初層には12体安置されていて、西側に阿弥陀如来三尊像が安置されてます。 北側には弥勒菩薩三尊像、東側には薬師如来三尊像、南側には釈迦如来三尊像が安置されています。  下側には心礎と呼ばれる石の上に心柱があります。   心柱は周囲が260cm、直径83cmとなります。    心柱は3本でつながれていて、相輪を支えるような形で柱が立っています。   1階の天井の上は2層部分から5層まで吹き抜けになっています。   

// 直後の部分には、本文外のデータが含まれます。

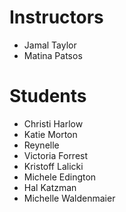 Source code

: # Instructors

- Jamal Taylor
- Matina Patsos

# Students

- Christi Harlow
- Katie Morton
- Reynelle
- Victoria Forrest
- Kristoff Lalicki
- Michele Edington
- Hal Katzman
- Michelle Waldenmaier
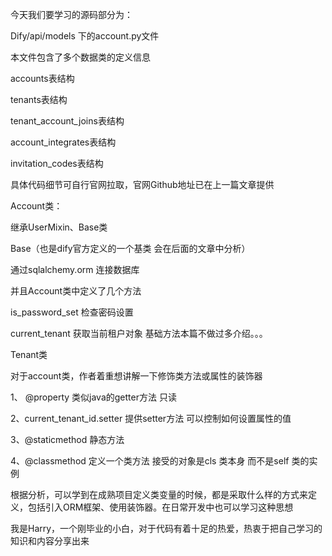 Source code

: 今天我们要学习的源码部分为：

Dify/api/models 下的account.py文件

本文件包含了多个数据类的定义信息

accounts表结构

tenants表结构

tenant_account_joins表结构

account_integrates表结构

invitation_codes表结构

具体代码细节可自行官网拉取，官网Github地址已在上一篇文章提供

Account类：

继承UserMixin、Base类

Base（也是dify官方定义的一个基类 会在后面的文章中分析）

通过sqlalchemy.orm 连接数据库

并且Account类中定义了几个方法

is_password_set 检查密码设置

current_tenant 获取当前租户对象 基础方法本篇不做过多介绍。。。

Tenant类



对于account类，作者着重想讲解一下修饰类方法或属性的装饰器

1、 @property 类似java的getter方法 只读

2、current_tenant_id.setter 提供setter方法 可以控制如何设置属性的值

3、@staticmethod 静态方法

4、@classmethod 定义一个类方法 接受的对象是cls 类本身 而不是self 类的实例





根据分析，可以学到在成熟项目定义类变量的时候，都是采取什么样的方式来定义，包括引入ORM框架、使用装饰器。在日常开发中也可以学习这种思想





我是Harry，一个刚毕业的小白，对于代码有着十足的热爱，热衷于把自己学习的知识和内容分享出来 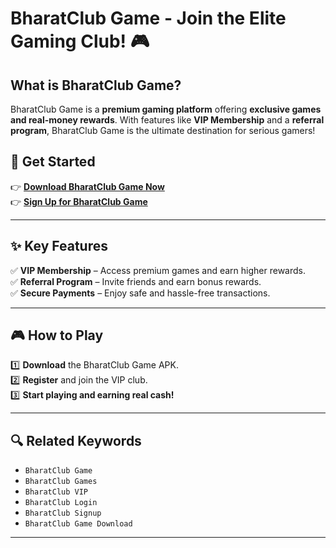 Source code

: # BharatClub Game - Join the Elite Gaming Club! 🎮  

## What is BharatClub Game?  
BharatClub Game is a **premium gaming platform** offering **exclusive games and real-money rewards**. With features like **VIP Membership** and a **referral program**, BharatClub Game is the ultimate destination for serious gamers!  

## 🚀 Get Started  
👉 **[Download BharatClub Game Now](#)**  
👉 **[Sign Up for BharatClub Game](#)**  

---

## ✨ Key Features  
✅ **VIP Membership** – Access premium games and earn higher rewards.  
✅ **Referral Program** – Invite friends and earn bonus rewards.  
✅ **Secure Payments** – Enjoy safe and hassle-free transactions.  

---

## 🎮 How to Play  
1️⃣ **Download** the BharatClub Game APK.  
2️⃣ **Register** and join the VIP club.  
3️⃣ **Start playing and earning real cash!**  

---

## 🔍 Related Keywords  
- `BharatClub Game`  
- `BharatClub Games`  
- `BharatClub VIP`  
- `BharatClub Login`  
- `BharatClub Signup`  
- `BharatClub Game Download`     

---
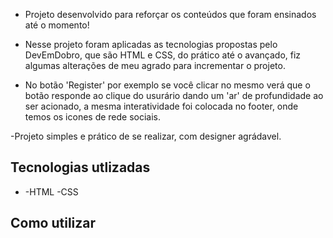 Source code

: 

- Projeto desenvolvido para reforçar os conteúdos que foram ensinados até
o momento!

- Nesse projeto foram aplicadas as tecnologias propostas pelo DevEmDobro,
que são HTML e CSS, do prático até o avançado, fiz algumas alterações de
meu agrado para incrementar o projeto.

- No botão 'Register' por exemplo se você clicar no mesmo verá que o botão
responde ao clique do usurário dando um 'ar' de profundidade ao ser acionado, a mesma interatividade foi colocada no footer, onde temos os icones de rede sociais.

-Projeto simples e prático de se realizar, com designer agrádavel.

## Tecnologias utlizadas
-
    -HTML
    -CSS

## Como utilizar  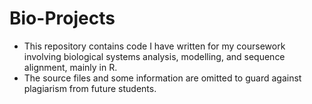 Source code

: # Bio-Projects

- This repository contains code I have written for my coursework involving biological systems analysis, modelling, and sequence alignment, mainly in R.
- The source files and some information are omitted to guard against plagiarism from future students.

五重塔の再建は1426年6月に上棟となっています。    大きな大火は2度ありまして、永承元年(1046年)12月24日の大火では北円堂を残して全山が焼失、1180年治承・寿永の乱(源平合戦)の最中に行われた平重衡による南都焼討による伽藍全焼しています。  興福寺の再建には①場所を変えない、②創建時と同規模、③古式古様を踏襲する、という3つを守り続けてきました。   1717年に焼けた後は中金堂の再建がなかなかかなわなかった。   その後100年で復興するが3つの条件はかなわず、一回り小さいものになりました。    慶応4年(1868年)に出された神仏分離令では興福寺は大きな打撃をこうむりました。  2万1000石の石高を持っていたが、興福寺別当だった一乗院および大乗院の門主は早々と還俗し、、83か寺の子院、6つの坊は全て廃止され、僧は全員自主的に還俗し、管理者不在となり、近隣のお寺西大寺唐招提寺に興福寺の管理をしていました。 一乗院は奈良県庁とされ、大乗院や大半の子院は解体された。  中金堂は国に没収され、警察署や奈良県庁、郡役所に使用されました。    太平洋戦争では仏像疎開が行われて、阿修羅像とか八部衆などが吉野の民家の土蔵の方に移りました。  

発掘が終わったばかりで、今埋め戻しています。  空襲で焼けることはなかったです。 進駐軍が来て五重塔の相輪に電飾を付けろという事になりました。(飛行機の接触回避のため)   興福寺は国宝の仏像としては日本でも一番多いです。  東金堂も5度被災しています。  中のご本尊は室町時代で日光月光は白鳳時代、文殊、十二神が鎌倉時代、四天王像は平安時代、御本尊は室町時代と時代がバラバラです。  火災があるたびに仏様をお運びして、お堂が再建されると元に戻すという事をしてきました。   10年以上前ですが、境内に大きな煤が落ちていました。  近隣で火災があった様でした。  大地震での揺れについても解析が行われていて、いろいろ判って来ると思います。   修理のための調査をしていて、五重塔は常時微震しているらしいです。   3次元計測してどのように損傷しているのか、調査しています。  非破壊検査ができる事が大きいですね。

修理では約10か月をかけてまず屋根かけをします。  令和5年から着工して7年から10年で修理完了と言われています。   心柱が入手できるのかというようなこともあります。五重塔の調査、修理から何が判るか、注目していきたいです。